In an interview in the BSFA’s Vector in 1983, Gentle says there was a “trinity of writers” she “absorbed in childhood”: Tolkien, Lewis, and Alan Garner. There’s a hint of the first two here, as in for instance the female elukoi Eilurieth who, as Keeper of Mirrormere, a pool in which visions of the future can be seen, recalls Galadriel; or in Fyraire’s home, the Silver Wood, which “borders on all places”, and recalls the “Wood Between the Worlds” in The Magician’s Nephew. But the clearest influence (as almost every review of the book I’ve found points out) is Alan Garner, in the mix of the girls’ sometimes harsh real-world lives and their trips into a magical but somewhat forbidding otherworld. But there was a lot of Garner influence around at the time—to the point where you have to say it’s less down to one writer’s influence and more about a potential in the genre that was just waiting to come out—and anyway, that Garnerish mix of real-world drama and fantasy was what brought me to this book in the first place, so I’m certainly not going to complain about it.

1988 PB cover, art by Michael Posen

The closest Garner comparison would be with Elidor (if only because both books feature a unicorn), and though Gentle’s novel doesn’t quite hit the sublime/tragic note of Garner’s, or make the otherworld her kids visit feel as powerful and strange, this is holding A Hawk in Silver against a very high bar. I’d say, perhaps, Gentle’s characters are a little more realistic than those in Elidor (though perhaps that’s just because Garner was writing for, and about, slightly younger children, and about a decade earlier). Holy and Chris suffer some genuine violence at the hands of their bullies, and apparently there’s some explicit swearing that was edited out of the US edition (which is the one I read, because I preferred the cover).

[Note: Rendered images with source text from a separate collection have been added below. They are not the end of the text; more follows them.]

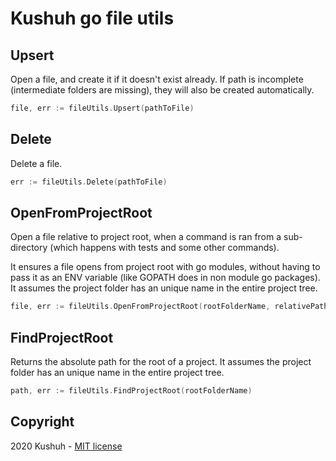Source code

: # Kushuh go file utils

## Upsert

Open a file, and create it if it doesn't exist already. If path is incomplete
(intermediate folders are missing), they will also be created automatically.

```go
file, err := fileUtils.Upsert(pathToFile)
```

## Delete

Delete a file.

```go
err := fileUtils.Delete(pathToFile)
```

## OpenFromProjectRoot

Open a file relative to project root, when a command is ran from a sub-directory
(which happens with tests and some other commands).

It ensures a file opens from project root with go modules, without having to pass
it as an ENV variable (like GOPATH does in non module go packages). It assumes
the project folder has an unique name in the entire project tree.

```go
file, err := fileUtils.OpenFromProjectRoot(rootFolderName, relativePath)
```

## FindProjectRoot

Returns the absolute path for the root of a project. It assumes
the project folder has an unique name in the entire project tree.

```go
path, err := fileUtils.FindProjectRoot(rootFolderName)
```

## Copyright
2020 Kushuh - [MIT license](https://github.com/Alvarios/kushuh-go-utils/blob/master/LICENSE)
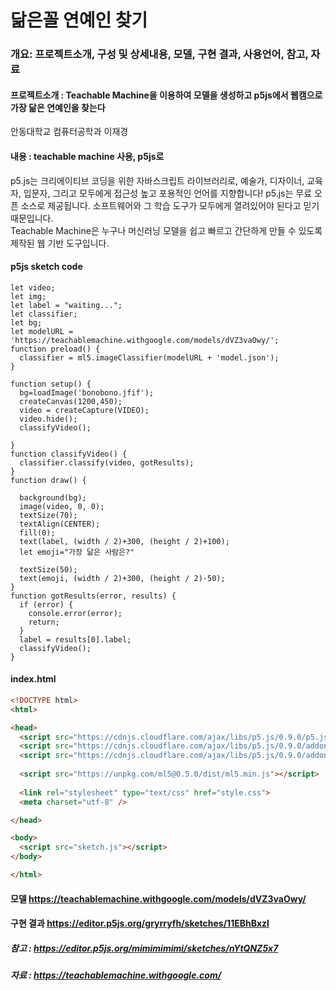 닮은꼴 연예인 찾기
==========
### 개요: 프로젝트소개, 구성 및 상세내용, 모델, 구현 결과, 사용언어, 참고, 자료 
#### **프로젝트소개** : Teachable Machine을 이용하여 모델을 생성하고 p5js에서 웹캠으로 가장 닮은 연예인을 찾는다
안동대학교 컴퓨터공학과 이재경   

#### **내용** : teachable machine 사용, p5js로   
p5.js는 크리에이티브 코딩을 위한 자바스크립트 라이브러리로, 예술가, 디자이너, 교육자, 입문자, 그리고 모두에게 접근성 높고 포용적인 언어를 지향합니다! p5.js는 무료 오픈 소스로 제공됩니다. 소프트웨어와 그 학습 도구가 모두에게 열려있어야 된다고 믿기 때문입니다.   
Teachable Machine은 누구나 머신러닝 모델을 쉽고 빠르고 간단하게 만들 수 있도록 제작된 웹 기반 도구입니다.



#### p5js sketch code

``` p5js
let video;
let img;
let label = "waiting...";
let classifier;
let bg;
let modelURL = 'https://teachablemachine.withgoogle.com/models/dVZ3vaOwy/';
function preload() {
  classifier = ml5.imageClassifier(modelURL + 'model.json');
}

function setup() {
  bg=loadImage('bonobono.jfif');
  createCanvas(1200,450);
  video = createCapture(VIDEO);
  video.hide();
  classifyVideo();
  
}
function classifyVideo() {
  classifier.classify(video, gotResults);
}
function draw() { 
  
  background(bg);
  image(video, 0, 0);
  textSize(70);
  textAlign(CENTER);
  fill(0);
  text(label, (width / 2)+300, (height / 2)+100);
  let emoji="가장 닮은 사람은?"
 
  textSize(50);
  text(emoji, (width / 2)+300, (height / 2)-50);
}
function gotResults(error, results) {
  if (error) {
    console.error(error);
    return;
  }
  label = results[0].label;
  classifyVideo();
}

```
#### index.html
``` html
<!DOCTYPE html>
<html>

<head>
  <script src="https://cdnjs.cloudflare.com/ajax/libs/p5.js/0.9.0/p5.js"></script>
  <script src="https://cdnjs.cloudflare.com/ajax/libs/p5.js/0.9.0/addons/p5.dom.min.js"></script>
  <script src="https://cdnjs.cloudflare.com/ajax/libs/p5.js/0.9.0/addons/p5.sound.min.js"></script>
  
  <script src="https://unpkg.com/ml5@0.5.0/dist/ml5.min.js"></script>
  
  <link rel="stylesheet" type="text/css" href="style.css">
  <meta charset="utf-8" />

</head>

<body>
  <script src="sketch.js"></script>
</body>

</html>
```

#### 모델 https://teachablemachine.withgoogle.com/models/dVZ3vaOwy/
#### 구현 결과 https://editor.p5js.org/gryrryfh/sketches/11EBhBxzl
##### 참고 : https://editor.p5js.org/mimimimimi/sketches/nYtQNZ5x7
##### 자료 : https://teachablemachine.withgoogle.com/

Perhaps, also, there’s a little less thematic unity in Hawk in Silver. Some ideas get raised (such as Fletcher, who proves to be a human changeling who has spent his life in the realm of elukoi, but who cannot return with them to Faerie, at one point expressing disillusionment with the world of magic: “half the things aren’t there, are not real. Magic is well enough in its way, but it’s all shadow play and illusion. There’s nothing left at the end but dead leaves and dust.”), but don’t get returned to or developed further. The core of the story, I’d say, is about Holly’s development. A keen painter, she sees, through her adventures, the sights that will inform her work throughout the rest of her life (and manages to persuade Fyraire to let her have a glimpse of the realm of Faerie, where no human can go, and finds she recognises it somehow). Her grandfather’s death teaches her the value of life, which adds a new dimension to the looming war between the elukoi and morkani, as she finds she can’t treat it as the sort of fantasy adventure type of battle you might expect in a YA book.

Mary Gentle

Humans not just being non-magical, but in a sense anti-magical, is a new element, to me, and perhaps the thing that makes A Hawk in Silver stand out most in genre terms. But the book’s also worth reading for the real-world sections which, based on Gentle’s own experiences as they are, are different to any of the other Garner-style books that came out at the time (many of which were written by a previous generation—Gentle was far closer in age to her audience). And there’s also a moment when the elukoi start showing signs of democracy in the face of their king’s insistence on war—a political revolution in fairyland! That’s something I wasn’t expecting.